GSK PharmaGSK India reported lackluster Q3CY10 with sales growth of 14% with EBITDA margins declining 104bps leading to tepid 11% growth in EBITDA. Lower depreciation & higher interest income boosted recurring PAT growth of 12%.

Sales growth driven by vaccines and focus brands Vaccines has grown 34% and accounted for 8% of the sales for the quarter on the back of improved traction of Rotavirus and Cervarix. Pharma sales growth (ex vaccines) at c13% appears moderate given the strong +20% growth in the Indian pharma market during the JAS’10 quarter. Key brands like Calpol (paracetamol), Augmentin (anti biotic) and Neosporin (Eye drops) grew by 15%.

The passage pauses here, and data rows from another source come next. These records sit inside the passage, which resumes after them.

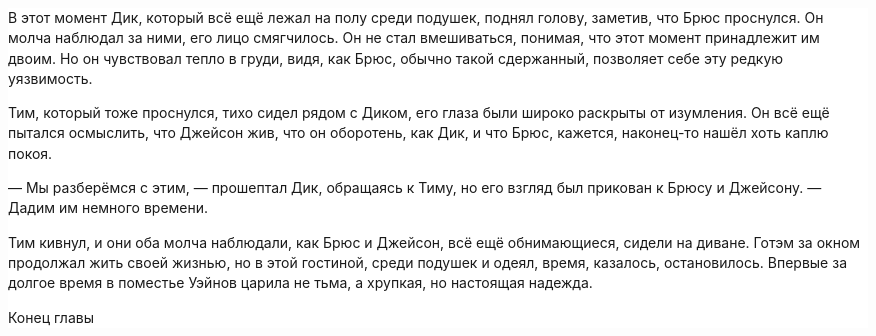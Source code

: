 В этот момент Дик, который всё ещё лежал на полу среди подушек, поднял голову, заметив, что Брюс проснулся. Он молча наблюдал за ними, его лицо смягчилось. Он не стал вмешиваться, понимая, что этот момент принадлежит им двоим. Но он чувствовал тепло в груди, видя, как Брюс, обычно такой сдержанный, позволяет себе эту редкую уязвимость.

Тим, который тоже проснулся, тихо сидел рядом с Диком, его глаза были широко раскрыты от изумления. Он всё ещё пытался осмыслить, что Джейсон жив, что он оборотень, как Дик, и что Брюс, кажется, наконец-то нашёл хоть каплю покоя.

— Мы разберёмся с этим, — прошептал Дик, обращаясь к Тиму, но его взгляд был прикован к Брюсу и Джейсону. — Дадим им немного времени.

Тим кивнул, и они оба молча наблюдали, как Брюс и Джейсон, всё ещё обнимающиеся, сидели на диване. Готэм за окном продолжал жить своей жизнью, но в этой гостиной, среди подушек и одеял, время, казалось, остановилось. Впервые за долгое время в поместье Уэйнов царила не тьма, а хрупкая, но настоящая надежда.

Конец главы
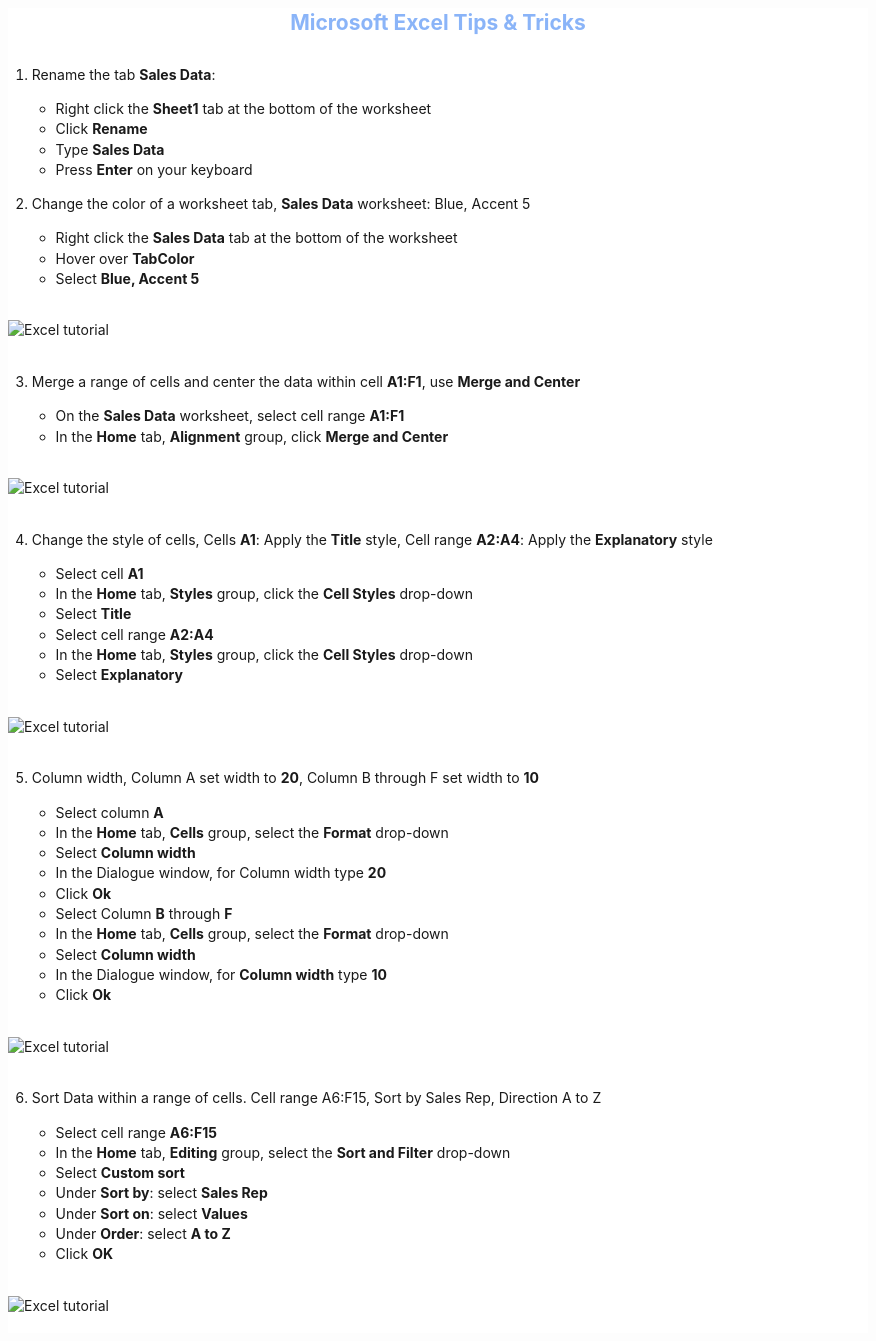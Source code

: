 <h2 style="text-align: center; color:  #8ab4f8; margin-bottom:3%;">Microsoft Excel Tips & Tricks</h2>

1. Rename the tab **Sales Data**:

    - Right click the **Sheet1** tab at the bottom of the worksheet
    - Click **Rename**
    - Type **Sales Data**
    - Press **Enter** on your keyboard

2. Change the color of a worksheet tab, **Sales Data** worksheet: Blue, Accent 5

    - Right click the **Sales Data** tab at the bottom of the worksheet
    - Hover over **TabColor**
    - Select **Blue, Accent 5**

<img src="assets\images\rename_changecolor.gif" alt="Excel tutorial" style="width:100%;height:auto;margin-top:2%;margin-bottom:2%;">

3. Merge a range of cells and center the data within cell **A1:F1**, use **Merge and Center**

    - On the **Sales Data** worksheet, select cell range **A1:F1**
    - In the **Home** tab, **Alignment** group, click **Merge and Center**

<img src="assets\images\merge&center.gif" alt="Excel tutorial" style="width:100%;height:auto;margin-top:2%;margin-bottom:2%;">

4. Change the style of cells, Cells **A1**: Apply the **Title** style, Cell range **A2:A4**: Apply the **Explanatory** style

    - Select cell **A1**
    - In the **Home** tab, **Styles** group, click the **Cell Styles** drop-down
    - Select **Title**
    - Select cell range **A2:A4**
    - In the **Home** tab, **Styles** group, click the **Cell Styles** drop-down
    - Select **Explanatory**

<img src="assets\images\cell_style.gif" alt="Excel tutorial" style="width:100%;height:auto;margin-top:2%;margin-bottom:2%;">

5. Column width, Column A set width to **20**, Column B through F set width to **10**

    - Select column **A**
    - In the **Home** tab, **Cells** group, select the **Format** drop-down
    - Select **Column width**
    - In the Dialogue window, for Column width type **20**
    - Click **Ok**
    - Select Column **B** through **F**
    - In the **Home** tab, **Cells** group, select the **Format** drop-down
    - Select **Column width**
    - In the Dialogue window, for **Column width** type **10**
    - Click **Ok**

<img src="assets\images\column_width.gif" alt="Excel tutorial" style="width:100%;height:auto;margin-top:2%;margin-bottom:2%;">

6. Sort Data within a range of cells. Cell range A6:F15, Sort by Sales Rep, Direction A to Z

    - Select cell range **A6:F15**
    - In the **Home** tab, **Editing** group, select the **Sort and Filter** drop-down
    - Select **Custom sort**
    - Under **Sort by**: select **Sales Rep**
    - Under **Sort on**: select **Values**
    - Under **Order**: select **A to Z**
    - Click **OK**

<img src="assets\images\sort_data.gif" alt="Excel tutorial" style="width:100%;height:auto;margin-top:2%;margin-bottom:2%;">

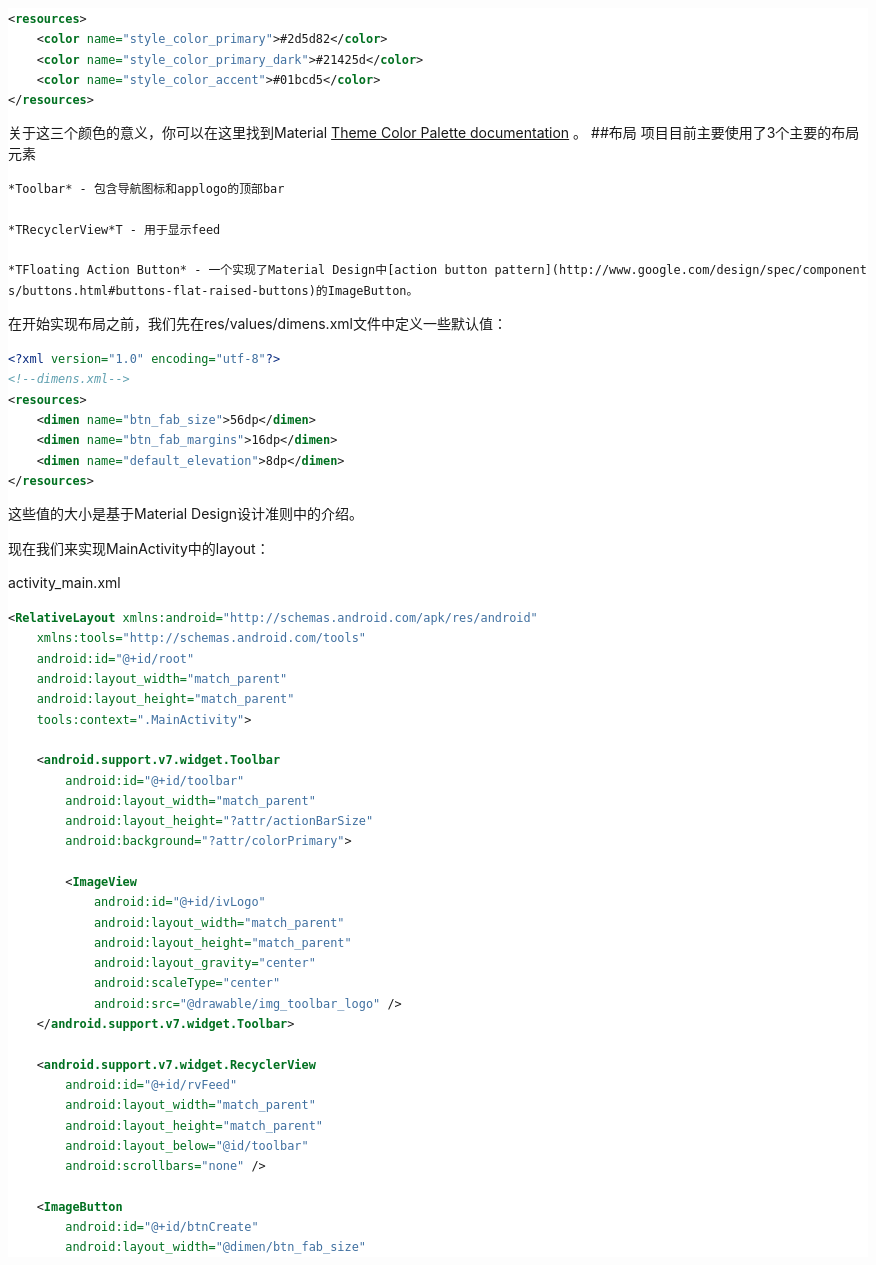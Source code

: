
 ```xml
<resources>
    <color name="style_color_primary">#2d5d82</color>
    <color name="style_color_primary_dark">#21425d</color>
    <color name="style_color_accent">#01bcd5</color>
</resources>
```
关于这三个颜色的意义，你可以在这里找到Material [Theme Color Palette documentation](http://developer.android.com/training/material/theme.html#ColorPalette) 。 
##布局
项目目前主要使用了3个主要的布局元素

    *Toolbar* - 包含导航图标和applogo的顶部bar

    *TRecyclerView*T - 用于显示feed

    *TFloating Action Button* - 一个实现了Material Design中[action button pattern](http://www.google.com/design/spec/components/buttons.html#buttons-flat-raised-buttons)的ImageButton。

在开始实现布局之前，我们先在res/values/dimens.xml文件中定义一些默认值：
```xml
<?xml version="1.0" encoding="utf-8"?>
<!--dimens.xml-->
<resources>
    <dimen name="btn_fab_size">56dp</dimen>
    <dimen name="btn_fab_margins">16dp</dimen>
    <dimen name="default_elevation">8dp</dimen>
</resources>
```
这些值的大小是基于Material Design设计准则中的介绍。

现在我们来实现MainActivity中的layout：

activity_main.xml
```xml
<RelativeLayout xmlns:android="http://schemas.android.com/apk/res/android"
    xmlns:tools="http://schemas.android.com/tools"
    android:id="@+id/root"
    android:layout_width="match_parent"
    android:layout_height="match_parent"
    tools:context=".MainActivity">
  
    <android.support.v7.widget.Toolbar
        android:id="@+id/toolbar"
        android:layout_width="match_parent"
        android:layout_height="?attr/actionBarSize"
        android:background="?attr/colorPrimary">
      
        <ImageView
            android:id="@+id/ivLogo"
            android:layout_width="match_parent"
            android:layout_height="match_parent"
            android:layout_gravity="center"
            android:scaleType="center"
            android:src="@drawable/img_toolbar_logo" />
    </android.support.v7.widget.Toolbar>
      
    <android.support.v7.widget.RecyclerView
        android:id="@+id/rvFeed"
        android:layout_width="match_parent"
        android:layout_height="match_parent"
        android:layout_below="@id/toolbar"
        android:scrollbars="none" />
      
    <ImageButton
        android:id="@+id/btnCreate"
        android:layout_width="@dimen/btn_fab_size"
```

Margins continue to remain under pressure Gross margins declined by 187bps on adverse product mix. Lower staff cost arrested some of the margin decline with EBITDA margins declining
104bps. EBITDA margins will come off in the coming quarter on higher costs both RM costs and other expenses. We note that GSK India imports some of the patented products from its parent (GSK Plc) and as new patented products are launched the RM cost may go up.

Growth trajectory to remain muted We believe revenue contribution from patented products would be <5% of sales over the next three years. Product margins would be lower than those in the existing business due to cost of development (undertaken by parent) recovered from GSK India. Consequently, new patented launches may not shift the growth trajectory drastically over the next three years.

VALUATIONS AND RECOMMENDATION Management has guided towards 14%-15% sales growth guidance with margins at 33-35% (v/s current 36%). GSK India expects to launch 2 products - Revolade (drug for low platelets) and Votrient (metastatic renal cell carcinoma) in the Q1CY11.

Valuations at 28xCY11e consensus estimates are expensive relative to the sector (22x FY12e) as well as with other pharma MNCs. We do not find value at current levels especially given the mid teens growth outlook. We retain our estimates while roll forward our TP to Dec’11 earnings and derive TP at Rs1,742. Our target price entails 23% downside to the CMP. We maintain our ‘SELL’ recommendation.